Task objective -> Could you extract every entry below and reproduce it exactly?

Given data ->
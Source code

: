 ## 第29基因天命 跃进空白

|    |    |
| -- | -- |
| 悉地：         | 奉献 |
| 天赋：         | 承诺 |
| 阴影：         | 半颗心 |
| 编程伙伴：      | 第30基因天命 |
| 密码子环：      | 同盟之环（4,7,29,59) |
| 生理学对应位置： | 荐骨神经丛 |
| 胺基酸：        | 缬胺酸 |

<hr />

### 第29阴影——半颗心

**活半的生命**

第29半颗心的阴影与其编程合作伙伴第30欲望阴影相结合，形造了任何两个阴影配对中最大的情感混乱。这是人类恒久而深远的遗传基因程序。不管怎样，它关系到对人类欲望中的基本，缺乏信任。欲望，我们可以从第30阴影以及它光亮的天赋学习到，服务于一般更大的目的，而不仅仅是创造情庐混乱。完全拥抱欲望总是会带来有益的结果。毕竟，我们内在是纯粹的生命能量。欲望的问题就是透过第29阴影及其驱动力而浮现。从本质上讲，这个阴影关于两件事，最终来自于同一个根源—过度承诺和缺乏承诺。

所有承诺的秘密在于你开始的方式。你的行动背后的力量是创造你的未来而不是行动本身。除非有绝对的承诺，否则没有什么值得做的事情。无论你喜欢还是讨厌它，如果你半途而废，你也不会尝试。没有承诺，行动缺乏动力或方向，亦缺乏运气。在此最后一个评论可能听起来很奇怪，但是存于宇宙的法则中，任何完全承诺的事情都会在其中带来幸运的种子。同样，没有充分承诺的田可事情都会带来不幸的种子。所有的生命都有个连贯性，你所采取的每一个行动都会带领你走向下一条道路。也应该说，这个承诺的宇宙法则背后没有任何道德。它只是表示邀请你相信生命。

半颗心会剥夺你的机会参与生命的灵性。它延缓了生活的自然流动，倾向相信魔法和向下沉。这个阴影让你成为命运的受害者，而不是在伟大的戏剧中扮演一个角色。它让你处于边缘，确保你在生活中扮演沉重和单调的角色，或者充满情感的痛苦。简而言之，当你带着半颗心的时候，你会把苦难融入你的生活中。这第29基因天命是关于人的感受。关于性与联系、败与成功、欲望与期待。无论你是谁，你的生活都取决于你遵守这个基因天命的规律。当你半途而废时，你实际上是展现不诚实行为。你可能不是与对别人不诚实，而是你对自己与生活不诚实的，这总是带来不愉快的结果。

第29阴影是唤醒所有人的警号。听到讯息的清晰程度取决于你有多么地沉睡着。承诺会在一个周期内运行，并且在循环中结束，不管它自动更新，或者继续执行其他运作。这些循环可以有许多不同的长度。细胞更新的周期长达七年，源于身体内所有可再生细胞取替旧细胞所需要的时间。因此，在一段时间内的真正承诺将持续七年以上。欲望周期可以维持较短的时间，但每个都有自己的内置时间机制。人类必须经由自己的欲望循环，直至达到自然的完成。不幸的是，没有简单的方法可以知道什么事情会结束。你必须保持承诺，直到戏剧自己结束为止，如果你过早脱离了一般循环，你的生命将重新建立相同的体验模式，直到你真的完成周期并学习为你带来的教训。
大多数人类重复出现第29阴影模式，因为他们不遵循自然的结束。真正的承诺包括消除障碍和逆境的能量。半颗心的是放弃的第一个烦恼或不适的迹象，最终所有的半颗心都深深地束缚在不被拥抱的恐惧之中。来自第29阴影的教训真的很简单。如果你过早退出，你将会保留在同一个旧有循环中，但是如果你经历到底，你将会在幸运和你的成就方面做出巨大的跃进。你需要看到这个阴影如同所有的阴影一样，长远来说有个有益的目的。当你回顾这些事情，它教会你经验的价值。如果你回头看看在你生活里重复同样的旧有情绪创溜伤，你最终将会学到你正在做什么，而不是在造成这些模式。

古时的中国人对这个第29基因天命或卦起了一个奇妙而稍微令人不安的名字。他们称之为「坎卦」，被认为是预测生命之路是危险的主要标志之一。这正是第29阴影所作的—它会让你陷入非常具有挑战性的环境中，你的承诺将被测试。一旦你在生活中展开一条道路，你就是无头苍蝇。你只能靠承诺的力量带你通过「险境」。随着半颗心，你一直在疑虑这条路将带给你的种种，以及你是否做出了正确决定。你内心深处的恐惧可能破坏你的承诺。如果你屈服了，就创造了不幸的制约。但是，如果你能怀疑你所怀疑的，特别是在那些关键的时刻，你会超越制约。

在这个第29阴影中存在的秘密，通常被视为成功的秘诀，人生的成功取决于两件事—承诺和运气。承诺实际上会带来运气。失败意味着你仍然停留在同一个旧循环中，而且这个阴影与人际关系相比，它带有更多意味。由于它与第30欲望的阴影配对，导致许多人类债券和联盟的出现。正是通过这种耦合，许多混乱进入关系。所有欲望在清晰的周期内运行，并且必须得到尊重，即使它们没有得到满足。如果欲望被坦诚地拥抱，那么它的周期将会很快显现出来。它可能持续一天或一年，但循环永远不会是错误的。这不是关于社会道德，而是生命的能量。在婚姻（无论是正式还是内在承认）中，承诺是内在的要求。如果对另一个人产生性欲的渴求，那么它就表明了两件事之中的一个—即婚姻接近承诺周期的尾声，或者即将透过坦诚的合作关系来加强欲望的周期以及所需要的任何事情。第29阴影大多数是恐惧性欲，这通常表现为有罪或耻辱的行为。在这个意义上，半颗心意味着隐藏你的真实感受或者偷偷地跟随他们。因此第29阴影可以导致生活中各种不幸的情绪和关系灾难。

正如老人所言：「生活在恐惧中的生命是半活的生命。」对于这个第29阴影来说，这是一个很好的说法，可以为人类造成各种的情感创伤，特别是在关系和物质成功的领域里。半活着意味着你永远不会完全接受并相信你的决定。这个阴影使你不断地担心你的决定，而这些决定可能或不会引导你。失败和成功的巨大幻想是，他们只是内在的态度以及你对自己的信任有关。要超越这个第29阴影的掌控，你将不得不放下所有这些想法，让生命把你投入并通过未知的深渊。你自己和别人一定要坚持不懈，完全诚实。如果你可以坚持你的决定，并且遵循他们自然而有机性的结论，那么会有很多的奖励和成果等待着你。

Response to this task ->
Source code

: ## 第29基因天命 跃进空白

|    |    |
| -- | -- |
| 悉地：         | 奉献 |
| 天赋：         | 承诺 |
| 阴影：         | 半颗心 |
| 编程伙伴：      | 第30基因天命 |
| 密码子环：      | 同盟之环（4,7,29,59) |
| 生理学对应位置： | 荐骨神经丛 |
| 胺基酸：        | 缬胺酸 |

<hr />

### 第29阴影——半颗心

**活半的生命**

第29半颗心的阴影与其编程合作伙伴第30欲望阴影相结合，形造了任何两个阴影配对中最大的情感混乱。这是人类恒久而深远的遗传基因程序。不管怎样，它关系到对人类欲望中的基本，缺乏信任。欲望，我们可以从第30阴影以及它光亮的天赋学习到，服务于一般更大的目的，而不仅仅是创造情庐混乱。完全拥抱欲望总是会带来有益的结果。毕竟，我们内在是纯粹的生命能量。欲望的问题就是透过第29阴影及其驱动力而浮现。从本质上讲，这个阴影关于两件事，最终来自于同一个根源—过度承诺和缺乏承诺。

所有承诺的秘密在于你开始的方式。你的行动背后的力量是创造你的未来而不是行动本身。除非有绝对的承诺，否则没有什么值得做的事情。无论你喜欢还是讨厌它，如果你半途而废，你也不会尝试。没有承诺，行动缺乏动力或方向，亦缺乏运气。在此最后一个评论可能听起来很奇怪，但是存于宇宙的法则中，任何完全承诺的事情都会在其中带来幸运的种子。同样，没有充分承诺的田可事情都会带来不幸的种子。所有的生命都有个连贯性，你所采取的每一个行动都会带领你走向下一条道路。也应该说，这个承诺的宇宙法则背后没有任何道德。它只是表示邀请你相信生命。

半颗心会剥夺你的机会参与生命的灵性。它延缓了生活的自然流动，倾向相信魔法和向下沉。这个阴影让你成为命运的受害者，而不是在伟大的戏剧中扮演一个角色。它让你处于边缘，确保你在生活中扮演沉重和单调的角色，或者充满情感的痛苦。简而言之，当你带着半颗心的时候，你会把苦难融入你的生活中。这第29基因天命是关于人的感受。关于性与联系、败与成功、欲望与期待。无论你是谁，你的生活都取决于你遵守这个基因天命的规律。当你半途而废时，你实际上是展现不诚实行为。你可能不是与对别人不诚实，而是你对自己与生活不诚实的，这总是带来不愉快的结果。

第29阴影是唤醒所有人的警号。听到讯息的清晰程度取决于你有多么地沉睡着。承诺会在一个周期内运行，并且在循环中结束，不管它自动更新，或者继续执行其他运作。这些循环可以有许多不同的长度。细胞更新的周期长达七年，源于身体内所有可再生细胞取替旧细胞所需要的时间。因此，在一段时间内的真正承诺将持续七年以上。欲望周期可以维持较短的时间，但每个都有自己的内置时间机制。人类必须经由自己的欲望循环，直至达到自然的完成。不幸的是，没有简单的方法可以知道什么事情会结束。你必须保持承诺，直到戏剧自己结束为止，如果你过早脱离了一般循环，你的生命将重新建立相同的体验模式，直到你真的完成周期并学习为你带来的教训。
大多数人类重复出现第29阴影模式，因为他们不遵循自然的结束。真正的承诺包括消除障碍和逆境的能量。半颗心的是放弃的第一个烦恼或不适的迹象，最终所有的半颗心都深深地束缚在不被拥抱的恐惧之中。来自第29阴影的教训真的很简单。如果你过早退出，你将会保留在同一个旧有循环中，但是如果你经历到底，你将会在幸运和你的成就方面做出巨大的跃进。你需要看到这个阴影如同所有的阴影一样，长远来说有个有益的目的。当你回顾这些事情，它教会你经验的价值。如果你回头看看在你生活里重复同样的旧有情绪创溜伤，你最终将会学到你正在做什么，而不是在造成这些模式。

古时的中国人对这个第29基因天命或卦起了一个奇妙而稍微令人不安的名字。他们称之为「坎卦」，被认为是预测生命之路是危险的主要标志之一。这正是第29阴影所作的—它会让你陷入非常具有挑战性的环境中，你的承诺将被测试。一旦你在生活中展开一条道路，你就是无头苍蝇。你只能靠承诺的力量带你通过「险境」。随着半颗心，你一直在疑虑这条路将带给你的种种，以及你是否做出了正确决定。你内心深处的恐惧可能破坏你的承诺。如果你屈服了，就创造了不幸的制约。但是，如果你能怀疑你所怀疑的，特别是在那些关键的时刻，你会超越制约。

在这个第29阴影中存在的秘密，通常被视为成功的秘诀，人生的成功取决于两件事—承诺和运气。承诺实际上会带来运气。失败意味着你仍然停留在同一个旧循环中，而且这个阴影与人际关系相比，它带有更多意味。由于它与第30欲望的阴影配对，导致许多人类债券和联盟的出现。正是通过这种耦合，许多混乱进入关系。所有欲望在清晰的周期内运行，并且必须得到尊重，即使它们没有得到满足。如果欲望被坦诚地拥抱，那么它的周期将会很快显现出来。它可能持续一天或一年，但循环永远不会是错误的。这不是关于社会道德，而是生命的能量。在婚姻（无论是正式还是内在承认）中，承诺是内在的要求。如果对另一个人产生性欲的渴求，那么它就表明了两件事之中的一个—即婚姻接近承诺周期的尾声，或者即将透过坦诚的合作关系来加强欲望的周期以及所需要的任何事情。第29阴影大多数是恐惧性欲，这通常表现为有罪或耻辱的行为。在这个意义上，半颗心意味着隐藏你的真实感受或者偷偷地跟随他们。因此第29阴影可以导致生活中各种不幸的情绪和关系灾难。

正如老人所言：「生活在恐惧中的生命是半活的生命。」对于这个第29阴影来说，这是一个很好的说法，可以为人类造成各种的情感创伤，特别是在关系和物质成功的领域里。半活着意味着你永远不会完全接受并相信你的决定。这个阴影使你不断地担心你的决定，而这些决定可能或不会引导你。失败和成功的巨大幻想是，他们只是内在的态度以及你对自己的信任有关。要超越这个第29阴影的掌控，你将不得不放下所有这些想法，让生命把你投入并通过未知的深渊。你自己和别人一定要坚持不懈，完全诚实。如果你可以坚持你的决定，并且遵循他们自然而有机性的结论，那么会有很多的奖励和成果等待着你。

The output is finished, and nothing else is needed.